Work task: Report every line of the data where the string "nRequestID" appears.

══ Input material

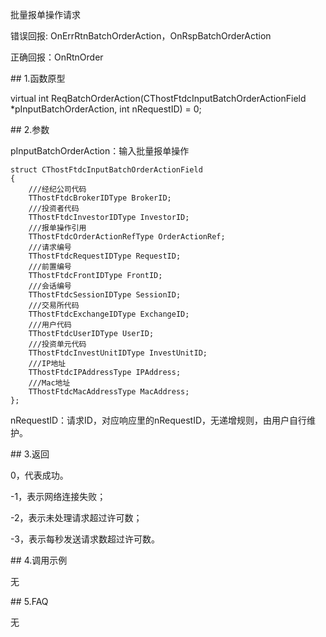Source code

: <p>批量报单操作请求</p>
<p>错误回报: OnErrRtnBatchOrderAction，OnRspBatchOrderAction</p>
<p>正确回报：OnRtnOrder</p>
<span class="anchor" id="12d68ee0-303c-49d9-b808-5bdde174b7ca"></span>
## 1.函数原型
<p>virtual int ReqBatchOrderAction(CThostFtdcInputBatchOrderActionField *pInputBatchOrderAction, int nRequestID) = 0;</p>
<span class="anchor" id="258fb9be-1b70-4c88-9979-ce85dd589d9b"></span>
## 2.参数
<p>pInputBatchOrderAction：输入批量报单操作</p>
<pre><code>struct CThostFtdcInputBatchOrderActionField
{
    ///经纪公司代码
    TThostFtdcBrokerIDType BrokerID;
    ///投资者代码
    TThostFtdcInvestorIDType InvestorID;
    ///报单操作引用
    TThostFtdcOrderActionRefType OrderActionRef;
    ///请求编号
    TThostFtdcRequestIDType RequestID;
    ///前置编号
    TThostFtdcFrontIDType FrontID;
    ///会话编号
    TThostFtdcSessionIDType SessionID;
    ///交易所代码
    TThostFtdcExchangeIDType ExchangeID;
    ///用户代码
    TThostFtdcUserIDType UserID;
    ///投资单元代码
    TThostFtdcInvestUnitIDType InvestUnitID;
    ///IP地址
    TThostFtdcIPAddressType IPAddress;
    ///Mac地址
    TThostFtdcMacAddressType MacAddress;
};
</code></pre>
<p>nRequestID：请求ID，对应响应里的nRequestID，无递增规则，由用户自行维护。</p>
<span class="anchor" id="36cf3610-be76-4cbe-bced-9dcbb48371b6"></span>
## 3.返回
<p>0，代表成功。</p>
<p>-1，表示网络连接失败；</p>
<p>-2，表示未处理请求超过许可数；</p>
<p>-3，表示每秒发送请求数超过许可数。</p>
<span class="anchor" id="371b60d9-3ba9-4623-88c6-4e8347567782"></span>
## 4.调用示例
<p>无</p>
<span class="anchor" id="16e404cd-c9fe-4b4b-acee-d74c95392502"></span>
## 5.FAQ
<p>无</p>
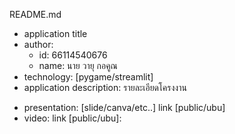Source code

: README.md
- application title
- author: 
  * id: 66114540676
  * name: นาย วายุ กอคูณ
- technology: [pygame/streamlit]
- application description: รายละเอียดโครงงาน

* presentation: [slide/canva/etc..] link [public/ubu]
* video: link [public/ubu]:
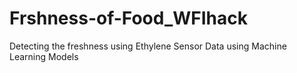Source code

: # Frshness-of-Food_WFIhack
Detecting the freshness using Ethylene Sensor Data using Machine Learning Models

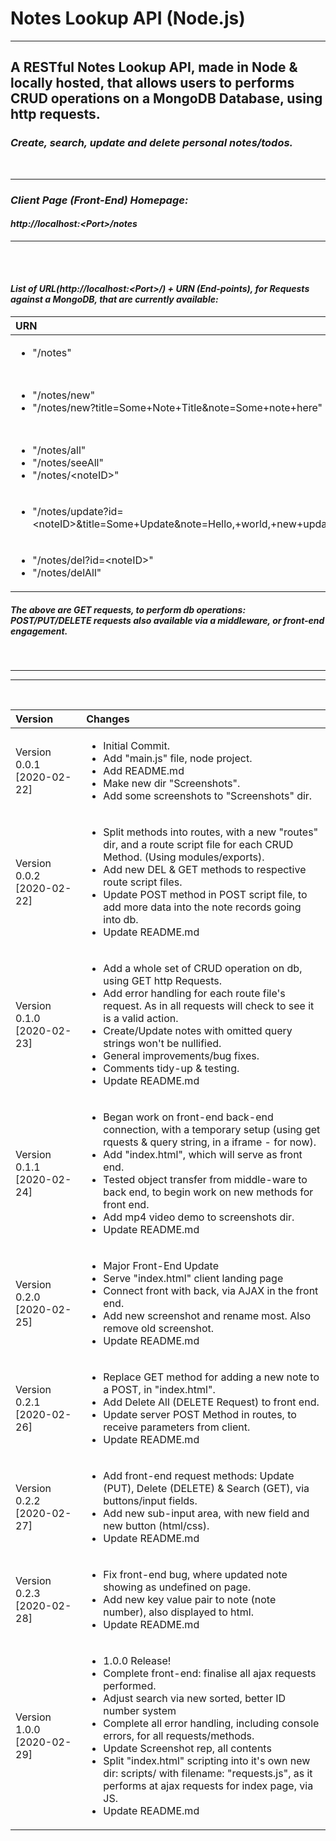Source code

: # Notes Lookup API (Node.js)


***


## A RESTful Notes Lookup API, made in Node & locally hosted, that allows users to performs CRUD operations on a MongoDB Database, using http requests.

### <i> Create, search, update and delete personal notes/todos.

<br>

***

### Client Page (Front-End) Homepage: <br>
#### <b>http://localhost:<Port\>/notes</b>

***

<br><br>

#### List of URL(http://localhost:<Port\>/) + URN (End-points), for Requests against a MongoDB, that are currently available:

| URN | Action on DB | Full URI (Using some port, e.g. "8080") |
|:---|:---|:---|
| <ul><li>"/notes"</li></ul> | <b><u>HOME/CLIENT PAGE</u></b> | <ul><li>"http://localhost:8080/notes"</li></ul> |
| <ul><li>"/notes/new"</li><li>"/notes/new?title=Some+Note+Title&note=Some+note+here"</li></ul> | <b><u>CREATE</u></b> | <ul><li>"http://localhost:8080/notes/new"</li><li>"http://localhost:8080/notes/new?title=Some+Note+Title&note=Some+note+here"</li></ul> |
| <ul><li>"/notes/all"</li><li>"/notes/seeAll"</li><li>"/notes/<noteID\>"</li></ul> | <b><u>READ</u></b> | <ul><li>"http://localhost:8080/notes/all"</li><li>"http://localhost:8080/notes/seeAll"</li><li>"http://localhost:8080/notes/<noteID\>"</li></ul> |
| <ul><li>"/notes/update?id=<noteID\>&title=Some+Update&note=Hello,+world,+new+update"</li></ul> | <b><u>UPDATE</u></b> | <ul><li>"http://localhost:8080/notes/update?id=<noteID\>&title=Some+Update&note=Hello,+world,+new+update"</li></ul> |
| <ul><li>"/notes/del?id=<noteID\>"</li><li>"/notes/delAll"</li></ul> | <b><u>DELETE</u></b> | <ul><li>"http://localhost:8080/notes/del?id=<noteID\>"</li><li>"http://localhost:8080/notes/delAll"</li></ul> |

##### The above are GET requests, to perform db operations: POST/PUT/DELETE requests also available via a middleware, or front-end engagement.

<br>

***
***

<br>

|Version| Changes|
|:---|:---|
|Version 0.0.1 [2020-02-22]|<ul><li>Initial Commit.</li><li>Add "main.js" file, node project.</li><li>Add README.md</li><li>Make new dir "Screenshots".</li><li>Add some screenshots to "Screenshots" dir.</li></ul>|
|Version 0.0.2 [2020-02-22]|<ul><li>Split methods into routes, with a new "routes" dir, and a route script file for each CRUD Method. (Using modules/exports).</li><li>Add new DEL & GET methods to respective route script files.</li><li>Update POST method in POST script file, to add more data into the note records going into db.</li><li>Update README.md</li></ul>|
|Version 0.1.0 [2020-02-23]|<ul><li>Add a whole set of CRUD operation on db, using GET http Requests.</li><li>Add error handling for each route file's request. As in all requests will check to see it is a valid action.</li><li>Create/Update notes with omitted query strings won't be nullified.</li><li>General improvements/bug fixes.</li><li>Comments tidy-up & testing.</li><li>Update README.md</li></ul>|
|Version 0.1.1 [2020-02-24]|<ul><li>Began work on front-end back-end connection, with a temporary setup (using get rquests & query string, in a iframe - for now).</li><li>Add "index.html", which will serve as front end.</li><li>Tested object transfer from middle-ware to back end, to begin work on new methods for front end.</li><li>Add mp4 video demo to screenshots dir.</li><li>Update README.md</li></ul>|
|Version 0.2.0 [2020-02-25]|<ul><li>Major Front-End Update</li><li>Serve "index.html" client landing page</li><li>Connect front with back, via AJAX in the front end.</li><li>Add new screenshot and rename most. Also remove old screenshot.</li><li>Update README.md</li></ul>|
|Version 0.2.1 [2020-02-26]|<ul><li>Replace GET method for adding a new note to a POST, in "index.html".</li><li>Add Delete All (DELETE Request) to front end.</li><li>Update server POST Method in routes, to receive parameters from client.</li><li>Update README.md</li></ul>|
|Version 0.2.2 [2020-02-27]|<ul><li>Add front-end request methods: Update (PUT), Delete (DELETE) & Search (GET), via buttons/input fields.</li><li>Add new sub-input area, with new field and new button (html/css).</li><li>Update README.md</li></ul>|
|Version 0.2.3 [2020-02-28]|<ul><li>Fix front-end bug, where updated note showing as undefined on page.</li><li>Add new key value pair to note (note number), also displayed to html.</li><li>Update README.md</li></ul>|
|Version 1.0.0 [2020-02-29]|<ul><li>1.0.0 Release!</li><li>Complete front-end: finalise all ajax requests performed.</li><li>Adjust search via new sorted, better ID number system</li><li>Complete all error handling, including console errors, for all requests/methods.</li><li>Update Screenshot rep, all contents</li><li>Split "index.html" scripting into it's own new dir: scripts/ with filename: "requests.js", as it performs at ajax requests for index page, via JS.</li><li>Update README.md</li></ul>|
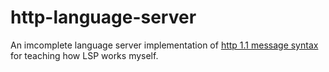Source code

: # http-language-server

An imcomplete language server implementation of [http 1.1 message syntax](https://datatracker.ietf.org/doc/html/rfc7230) for teaching how LSP works myself.
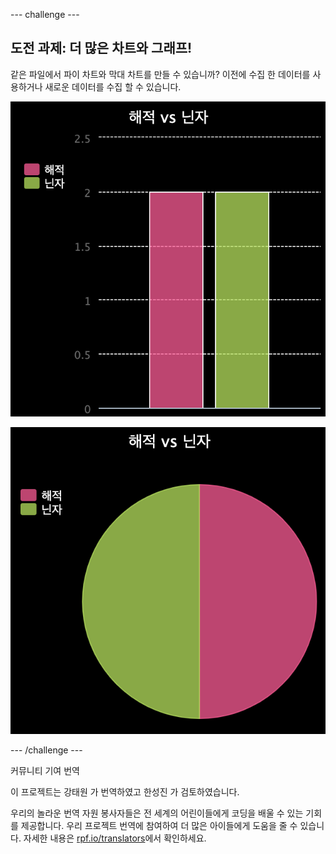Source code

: --- challenge ---

## 도전 과제: 더 많은 차트와 그래프!

같은 파일에서 파이 차트와 막대 차트를 만들 수 있습니까? 이전에 수집 한 데이터를 사용하거나 새로운 데이터를 수집 할 수 있습니다.

![스크린샷](images/pets-pn-bar.png)

![스크린샷](images/pets-pn.png)

--- /challenge ---


커뮤니티 기여 번역

이 프로젝트는 강태원 가 번역하였고 한성진 가 검토하였습니다.

우리의 놀라운 번역 자원 봉사자들은 전 세계의 어린이들에게 코딩을 배울 수 있는 기회를 제공합니다. 우리 프로젝트 번역에 참여하여 더 많은 아이들에게 도움을 줄 수 있습니다. 자세한 내용은 [rpf.io/translators](https://rpf.io/translators)에서 확인하세요.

════

Your response:
<p>virtual int ReqBatchOrderAction(CThostFtdcInputBatchOrderActionField *pInputBatchOrderAction, int nRequestID) = 0;</p>
<p>nRequestID：请求ID，对应响应里的nRequestID，无递增规则，由用户自行维护。</p>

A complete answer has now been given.